Non pas une coalition contre X ou Y. Mais un mécanisme de vigilance qui serait élargi à qui veut bien apporter son appui à la paix dans la région.
Son premier travail serait celui-ci: demander à Alger de préciser officiellement ce que signifie la nouvelle qualification du Sahara occidental en question de sécurité nationale.
Quelle menace le Maroc ferait-il peser sur la sécurité de l’Algérie?
Quelles conséquences Alger tire-t-elle de cette doctrine?

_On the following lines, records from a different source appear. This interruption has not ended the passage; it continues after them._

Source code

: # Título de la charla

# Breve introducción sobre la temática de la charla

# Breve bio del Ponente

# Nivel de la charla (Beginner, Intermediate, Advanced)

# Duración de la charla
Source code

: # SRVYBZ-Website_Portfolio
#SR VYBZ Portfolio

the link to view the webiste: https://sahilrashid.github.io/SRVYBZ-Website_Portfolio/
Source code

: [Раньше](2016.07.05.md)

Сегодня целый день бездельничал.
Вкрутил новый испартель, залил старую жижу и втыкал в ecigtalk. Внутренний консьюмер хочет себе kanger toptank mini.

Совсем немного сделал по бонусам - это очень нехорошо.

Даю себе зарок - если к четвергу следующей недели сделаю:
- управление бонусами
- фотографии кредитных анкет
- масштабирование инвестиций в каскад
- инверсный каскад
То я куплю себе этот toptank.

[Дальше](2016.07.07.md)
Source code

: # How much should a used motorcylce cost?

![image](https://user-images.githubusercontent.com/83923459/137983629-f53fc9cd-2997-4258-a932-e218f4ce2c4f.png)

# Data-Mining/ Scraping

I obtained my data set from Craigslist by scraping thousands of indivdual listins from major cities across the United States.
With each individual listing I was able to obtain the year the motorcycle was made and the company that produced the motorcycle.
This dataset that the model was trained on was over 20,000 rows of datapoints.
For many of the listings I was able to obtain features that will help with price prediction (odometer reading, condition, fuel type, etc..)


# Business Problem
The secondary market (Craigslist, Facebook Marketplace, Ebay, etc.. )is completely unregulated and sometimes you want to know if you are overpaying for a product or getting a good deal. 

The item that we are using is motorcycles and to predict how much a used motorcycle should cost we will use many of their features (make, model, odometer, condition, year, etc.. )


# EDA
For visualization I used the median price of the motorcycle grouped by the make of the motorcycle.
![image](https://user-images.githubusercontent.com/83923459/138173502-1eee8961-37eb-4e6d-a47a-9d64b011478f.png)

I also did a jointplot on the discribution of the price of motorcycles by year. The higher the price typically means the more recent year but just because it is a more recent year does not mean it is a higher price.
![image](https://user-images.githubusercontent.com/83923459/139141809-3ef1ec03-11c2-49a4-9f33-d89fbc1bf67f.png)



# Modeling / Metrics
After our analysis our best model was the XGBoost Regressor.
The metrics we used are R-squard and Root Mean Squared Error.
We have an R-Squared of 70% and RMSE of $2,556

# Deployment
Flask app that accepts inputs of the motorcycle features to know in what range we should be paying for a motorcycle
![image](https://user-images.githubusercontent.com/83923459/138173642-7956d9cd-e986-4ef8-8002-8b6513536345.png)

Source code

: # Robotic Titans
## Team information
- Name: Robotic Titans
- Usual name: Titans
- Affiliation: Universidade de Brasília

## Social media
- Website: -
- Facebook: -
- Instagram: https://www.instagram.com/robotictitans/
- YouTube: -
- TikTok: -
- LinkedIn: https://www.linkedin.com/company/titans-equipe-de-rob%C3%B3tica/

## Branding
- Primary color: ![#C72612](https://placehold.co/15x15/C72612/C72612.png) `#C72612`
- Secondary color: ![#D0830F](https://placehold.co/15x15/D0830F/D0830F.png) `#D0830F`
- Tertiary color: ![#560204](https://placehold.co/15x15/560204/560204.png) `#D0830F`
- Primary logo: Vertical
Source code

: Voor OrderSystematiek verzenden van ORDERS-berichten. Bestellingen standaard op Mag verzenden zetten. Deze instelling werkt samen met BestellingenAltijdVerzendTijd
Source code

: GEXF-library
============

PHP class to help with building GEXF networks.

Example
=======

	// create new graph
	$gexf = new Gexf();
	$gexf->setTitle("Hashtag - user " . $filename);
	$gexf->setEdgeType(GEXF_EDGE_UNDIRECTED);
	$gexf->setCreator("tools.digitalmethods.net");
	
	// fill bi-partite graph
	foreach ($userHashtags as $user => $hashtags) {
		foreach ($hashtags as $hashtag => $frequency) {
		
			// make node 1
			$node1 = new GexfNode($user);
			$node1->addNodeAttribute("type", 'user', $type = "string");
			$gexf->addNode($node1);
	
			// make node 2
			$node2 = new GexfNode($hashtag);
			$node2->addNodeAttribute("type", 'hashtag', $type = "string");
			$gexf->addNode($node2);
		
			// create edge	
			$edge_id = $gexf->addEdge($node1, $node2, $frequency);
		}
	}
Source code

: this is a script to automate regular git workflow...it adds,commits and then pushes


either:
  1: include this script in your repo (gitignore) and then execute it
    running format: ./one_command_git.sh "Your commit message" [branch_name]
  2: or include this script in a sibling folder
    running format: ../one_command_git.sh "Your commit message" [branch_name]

Comment et pourquoi l’Algérie qui ne s’est jamais reconnue partie prenante au conflit, le considère-t-elle aujourd’hui comme relevant de sa sécurité nationale? Jusqu’où entend-elle aller?
Ces questions doivent être posées maintenant, publiquement, clairement, avant qu’un incident ne transforme les interrogations diplomatiques et intellectuelles en question militaire.
Le Maroc devrait lui-même porter cette inquiétude devant les institutions internationales. Non pour accuser l’Algérie de préparer une guerre — personne ne peut aujourd’hui l’établir — mais pour demander que soit examinée attentivement une situation devenue objectivement très dangereuse.
Regardons la Libye.
Plus de quinze ans après l’effondrement de l’État, elle n’a retrouvé ni son unité ni une véritable paix. Il a fallu peu de temps pour ouvrir la boîte de Pandore. Personne n’a depuis réussi à la refermer.
Une guerre entre l’Algérie et le Maroc pourrait commencer en quelques heures, mais elle durerait sûrement des années. Qui saurait l’arrêter?
Je ne sais pas si M. Tebboune veut réellement attaquer le Maroc, même s’il en donne fortement l’impression.
Les femmes et les hommes de paix sont aujourd’hui en droit de l’interpeller: Où menez-vous l’Algérie, Monsieur Tebboune? et interpeller le chef de l’armée: Jusqu’où, M. Chengriha, l’armée nationale populaire se laissera-t-elle instrumentaliser?